• _WHAT THE TASK REQUIRES_
Could each entry below be printed again exactly as given?

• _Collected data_
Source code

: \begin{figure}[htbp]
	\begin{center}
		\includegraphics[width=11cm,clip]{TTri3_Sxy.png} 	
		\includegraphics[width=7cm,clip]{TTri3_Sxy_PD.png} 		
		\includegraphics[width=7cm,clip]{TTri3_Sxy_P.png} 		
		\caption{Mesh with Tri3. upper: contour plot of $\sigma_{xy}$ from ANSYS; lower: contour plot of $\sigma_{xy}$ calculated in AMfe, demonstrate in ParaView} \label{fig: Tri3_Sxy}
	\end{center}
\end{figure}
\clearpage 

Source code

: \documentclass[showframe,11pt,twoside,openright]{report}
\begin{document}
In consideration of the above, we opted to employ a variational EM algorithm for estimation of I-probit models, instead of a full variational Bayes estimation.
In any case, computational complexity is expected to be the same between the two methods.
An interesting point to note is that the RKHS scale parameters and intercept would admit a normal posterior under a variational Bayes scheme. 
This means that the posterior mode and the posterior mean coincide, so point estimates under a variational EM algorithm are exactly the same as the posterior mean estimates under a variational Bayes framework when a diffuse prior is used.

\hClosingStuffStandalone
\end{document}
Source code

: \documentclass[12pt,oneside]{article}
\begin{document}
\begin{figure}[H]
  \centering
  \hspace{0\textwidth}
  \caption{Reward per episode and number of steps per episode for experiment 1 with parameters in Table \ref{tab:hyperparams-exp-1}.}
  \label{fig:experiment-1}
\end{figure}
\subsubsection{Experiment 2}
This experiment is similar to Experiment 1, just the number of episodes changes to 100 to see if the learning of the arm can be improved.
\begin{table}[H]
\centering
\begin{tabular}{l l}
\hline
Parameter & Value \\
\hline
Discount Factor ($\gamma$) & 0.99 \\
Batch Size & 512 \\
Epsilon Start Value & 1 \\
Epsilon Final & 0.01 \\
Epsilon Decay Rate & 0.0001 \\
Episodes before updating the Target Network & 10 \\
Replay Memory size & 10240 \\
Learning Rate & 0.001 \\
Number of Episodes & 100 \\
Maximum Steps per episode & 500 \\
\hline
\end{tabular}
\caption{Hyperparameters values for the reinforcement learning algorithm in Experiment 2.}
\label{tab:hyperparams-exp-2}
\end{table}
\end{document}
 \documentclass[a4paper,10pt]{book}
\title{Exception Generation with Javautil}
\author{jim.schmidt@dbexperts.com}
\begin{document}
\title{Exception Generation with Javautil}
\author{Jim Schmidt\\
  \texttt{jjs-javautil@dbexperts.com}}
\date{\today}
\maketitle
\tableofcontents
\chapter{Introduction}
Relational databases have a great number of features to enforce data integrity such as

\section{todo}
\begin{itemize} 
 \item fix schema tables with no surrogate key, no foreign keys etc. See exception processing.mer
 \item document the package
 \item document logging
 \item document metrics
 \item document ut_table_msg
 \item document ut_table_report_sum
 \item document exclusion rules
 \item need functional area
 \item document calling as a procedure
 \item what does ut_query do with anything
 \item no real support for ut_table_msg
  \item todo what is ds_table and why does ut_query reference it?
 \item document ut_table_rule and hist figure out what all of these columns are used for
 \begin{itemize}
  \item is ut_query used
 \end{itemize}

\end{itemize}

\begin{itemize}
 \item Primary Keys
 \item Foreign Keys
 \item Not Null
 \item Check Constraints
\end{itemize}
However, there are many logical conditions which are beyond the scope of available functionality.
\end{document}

• _FINISHED TASK_
Source code

: \begin{figure}[htbp]
	\begin{center}
		\includegraphics[width=11cm,clip]{TTri3_Sxy.png} 	
		\includegraphics[width=7cm,clip]{TTri3_Sxy_PD.png} 		
		\includegraphics[width=7cm,clip]{TTri3_Sxy_P.png} 		
		\caption{Mesh with Tri3. upper: contour plot of $\sigma_{xy}$ from ANSYS; lower: contour plot of $\sigma_{xy}$ calculated in AMfe, demonstrate in ParaView} \label{fig: Tri3_Sxy}
	\end{center}
\end{figure}
\clearpage 

Source code

: \documentclass[showframe,11pt,twoside,openright]{report}
\begin{document}
In consideration of the above, we opted to employ a variational EM algorithm for estimation of I-probit models, instead of a full variational Bayes estimation.
In any case, computational complexity is expected to be the same between the two methods.
An interesting point to note is that the RKHS scale parameters and intercept would admit a normal posterior under a variational Bayes scheme. 
This means that the posterior mode and the posterior mean coincide, so point estimates under a variational EM algorithm are exactly the same as the posterior mean estimates under a variational Bayes framework when a diffuse prior is used.

\hClosingStuffStandalone
\end{document}
Source code

: \documentclass[12pt,oneside]{article}
\begin{document}
\begin{figure}[H]
  \centering
  \hspace{0\textwidth}
  \caption{Reward per episode and number of steps per episode for experiment 1 with parameters in Table \ref{tab:hyperparams-exp-1}.}
  \label{fig:experiment-1}
\end{figure}
\subsubsection{Experiment 2}
This experiment is similar to Experiment 1, just the number of episodes changes to 100 to see if the learning of the arm can be improved.
\begin{table}[H]
\centering
\begin{tabular}{l l}
\hline
Parameter & Value \\
\hline
Discount Factor ($\gamma$) & 0.99 \\
Batch Size & 512 \\
Epsilon Start Value & 1 \\
Epsilon Final & 0.01 \\
Epsilon Decay Rate & 0.0001 \\
Episodes before updating the Target Network & 10 \\
Replay Memory size & 10240 \\
Learning Rate & 0.001 \\
Number of Episodes & 100 \\
Maximum Steps per episode & 500 \\
\hline
\end{tabular}
\caption{Hyperparameters values for the reinforcement learning algorithm in Experiment 2.}
\label{tab:hyperparams-exp-2}
\end{table}
\end{document}
 \documentclass[a4paper,10pt]{book}
\title{Exception Generation with Javautil}
\author{jim.schmidt@dbexperts.com}
\begin{document}
\title{Exception Generation with Javautil}
\author{Jim Schmidt\\
  \texttt{jjs-javautil@dbexperts.com}}
\date{\today}
\maketitle
\tableofcontents
\chapter{Introduction}
Relational databases have a great number of features to enforce data integrity such as

\section{todo}
\begin{itemize} 
 \item fix schema tables with no surrogate key, no foreign keys etc. See exception processing.mer
 \item document the package
 \item document logging
 \item document metrics
 \item document ut_table_msg
 \item document ut_table_report_sum
 \item document exclusion rules
 \item need functional area
 \item document calling as a procedure
 \item what does ut_query do with anything
 \item no real support for ut_table_msg
  \item todo what is ds_table and why does ut_query reference it?
 \item document ut_table_rule and hist figure out what all of these columns are used for
 \begin{itemize}
  \item is ut_query used
 \end{itemize}

\end{itemize}

\begin{itemize}
 \item Primary Keys
 \item Foreign Keys
 \item Not Null
 \item Check Constraints
\end{itemize}
However, there are many logical conditions which are beyond the scope of available functionality.
\end{document}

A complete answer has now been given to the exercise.